II- L'action des associations sous la «tutelle» de l'administration :
A travers la nouvelle loi, le législateur a renforcé les pouvoirs de l'administration envers les
associations soumises à un contrôle étatique de plus en plus rigoureux. Les aspects de ce régime restrictif de l'action des associations sont identifiables à plus d'un titre.

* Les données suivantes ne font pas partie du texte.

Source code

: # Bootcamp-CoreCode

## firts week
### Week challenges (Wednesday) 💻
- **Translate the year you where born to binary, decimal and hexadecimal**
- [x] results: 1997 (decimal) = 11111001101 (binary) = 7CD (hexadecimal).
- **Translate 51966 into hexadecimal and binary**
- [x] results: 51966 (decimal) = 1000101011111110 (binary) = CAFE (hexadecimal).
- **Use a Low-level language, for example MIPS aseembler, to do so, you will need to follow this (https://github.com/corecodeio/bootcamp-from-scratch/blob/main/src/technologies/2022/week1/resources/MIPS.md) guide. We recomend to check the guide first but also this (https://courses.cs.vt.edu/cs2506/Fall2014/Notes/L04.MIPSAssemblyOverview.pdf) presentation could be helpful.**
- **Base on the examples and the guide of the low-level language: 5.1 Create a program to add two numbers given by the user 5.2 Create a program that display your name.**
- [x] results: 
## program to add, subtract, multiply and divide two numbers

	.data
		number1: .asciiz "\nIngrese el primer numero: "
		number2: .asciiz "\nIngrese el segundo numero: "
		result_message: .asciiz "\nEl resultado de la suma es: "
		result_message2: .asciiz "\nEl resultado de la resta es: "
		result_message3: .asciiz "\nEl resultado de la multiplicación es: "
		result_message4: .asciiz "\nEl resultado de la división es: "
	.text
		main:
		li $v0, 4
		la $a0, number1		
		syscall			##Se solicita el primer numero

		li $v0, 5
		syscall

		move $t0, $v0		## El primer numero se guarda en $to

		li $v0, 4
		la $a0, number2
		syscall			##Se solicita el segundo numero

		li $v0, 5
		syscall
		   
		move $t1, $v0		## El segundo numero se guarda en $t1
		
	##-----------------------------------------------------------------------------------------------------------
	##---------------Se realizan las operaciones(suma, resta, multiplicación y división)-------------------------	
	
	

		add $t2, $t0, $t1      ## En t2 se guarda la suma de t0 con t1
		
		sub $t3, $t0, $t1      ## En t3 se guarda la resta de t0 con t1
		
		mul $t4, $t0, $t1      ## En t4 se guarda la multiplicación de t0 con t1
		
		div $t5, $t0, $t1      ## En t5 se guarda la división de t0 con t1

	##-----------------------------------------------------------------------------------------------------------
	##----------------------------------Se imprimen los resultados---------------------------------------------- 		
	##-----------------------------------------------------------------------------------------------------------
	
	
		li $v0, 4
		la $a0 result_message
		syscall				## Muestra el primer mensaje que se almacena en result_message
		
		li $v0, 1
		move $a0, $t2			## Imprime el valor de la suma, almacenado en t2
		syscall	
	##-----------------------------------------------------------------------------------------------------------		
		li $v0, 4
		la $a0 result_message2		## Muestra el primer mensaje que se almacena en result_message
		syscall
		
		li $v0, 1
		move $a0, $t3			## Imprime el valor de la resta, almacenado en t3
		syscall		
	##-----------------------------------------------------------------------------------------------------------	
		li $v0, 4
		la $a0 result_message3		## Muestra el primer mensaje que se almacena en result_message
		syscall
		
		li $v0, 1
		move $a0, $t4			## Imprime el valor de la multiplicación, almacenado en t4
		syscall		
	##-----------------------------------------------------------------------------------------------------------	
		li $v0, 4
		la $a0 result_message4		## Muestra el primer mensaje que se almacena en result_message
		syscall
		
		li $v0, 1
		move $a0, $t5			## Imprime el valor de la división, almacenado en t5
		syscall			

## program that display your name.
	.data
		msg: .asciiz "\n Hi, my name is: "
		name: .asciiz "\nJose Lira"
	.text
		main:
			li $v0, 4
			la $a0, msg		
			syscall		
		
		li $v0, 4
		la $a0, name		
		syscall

En premier lieu, les
associations sont tenues de transmettre, à l'issue de chaque assemblée générale ordinaire ou extraordinaire, à l'autorité publique compétente, une copie du procès-verbal de la réunion dans les
trente jours qui suivent leur adoption (art. 19), sous peine d'une amende en application de l'article 20, ou encore de la suspension de son activité pour une période n'excédant pas six mois
conformément aux articles 40 et 41. En second lieu, les associations nationales ne peuvent adhérer à des associations étrangères poursuivant les mêmes buts ou des organisations non
gouvernementales internationales ou coopérer avec celles-ci dans un cadre de partenariat qu'avec l'accord préalable de l'autorité administrative compétente (arts. 22/1 et 23/2). Plus exactement,
après avoir requis l'avis du ministre des Affaires étrangères, le ministre de l'Intérieur se réserve un délai de soixante jours pour faire connaître sa décision motivée (art. 22/2 et 3). Le refus
pourrait être une fois de plus justifié par des motifs politiques dans le cadre de l'exercice du pouvoir discrétionnaire de l'administration : le non-respect des valeurs et des constantes
nationales (arts. 22/1 et 23/1). En cas de rejet, la décision du ministre de l'Intérieur est cependant susceptible de recours devant la juridiction administrative compétente qui doit statuer sur
le projet d'adhésion ou de partenariat dans un délai de trente jours (art. 22/4). En troisième lieu, les associations ne peuvent recevoir des fonds provenant des légations et organisations non
gouvernementales étrangères en dehors d'une relation de coopération établie et sans l'accord préalable de l'autorité publique compétente (art. 30). Autrement dit, le financement étranger d'une
association est soumis à un double accord préalable ; le premier concerne la coopération avec les associations et organisations étrangères (art. 23/2), le second est relatif à la possibilité de
recevoir de leur part des dons en espèces ou en nature. Quoique l'article 30/2 se borne de préciser l'autorité compétente de délivrer cet accord, il semble que cela est du ressort du ministre de
l'Intérieur. Le non-respect de ces conditions entraîne la suspension de l'activité de l'association concernée pour une période qui ne dépasse pas six mois (arts. 40 et 41), ou sa dissolution par
une action intentée de la part de l'administration concernée devant la juridiction administrative compétente (art. 43).
Conclusion :
Suite aux événements qui ont secoué le monde arabe, le pouvoir a vite annoncé et promis une série de réformes politiques. C'est dans ce contexte que la loi
n°12-06 du 12 janvier 2012 relative aux associations a été adoptée et mérite d'être appréhendée. Cependant, force est de constater que la démarche du législateur algérien s'inscrit dans une
optique purement policière et vient au contraire renforcer davantage la dépendance et la subordination des associations à l'administration. Il en ressort clairement que la philosophie de la cette
loi est, au demeurant, aux antipodes des aspirations même des acteurs de la société civile en quête d'une plus grande ouverture du champ associatif. La création, l'action et la survie des
associations à caractère national ou étranger dépendent de la volonté des pouvoirs publics qui se sont vu octroyer par la nouvelle loi relative aux associations un statut de «tuteur» de la
société civile. Ainsi, l'agrément d'une association, son activité régulière, sa suspension ou sa dissolution demeurent, entre autres, du domaine exclusivement réservé à l'administration. En
outre, les actions en annulation qui peuvent être intentées contre les décisions de l'administration ont des chances minimes d'aboutissement, et ce, en raison de la nature excessivement
discrétionnaire des prérogatives qu'exercent les pouvoirs publics en l'espèce.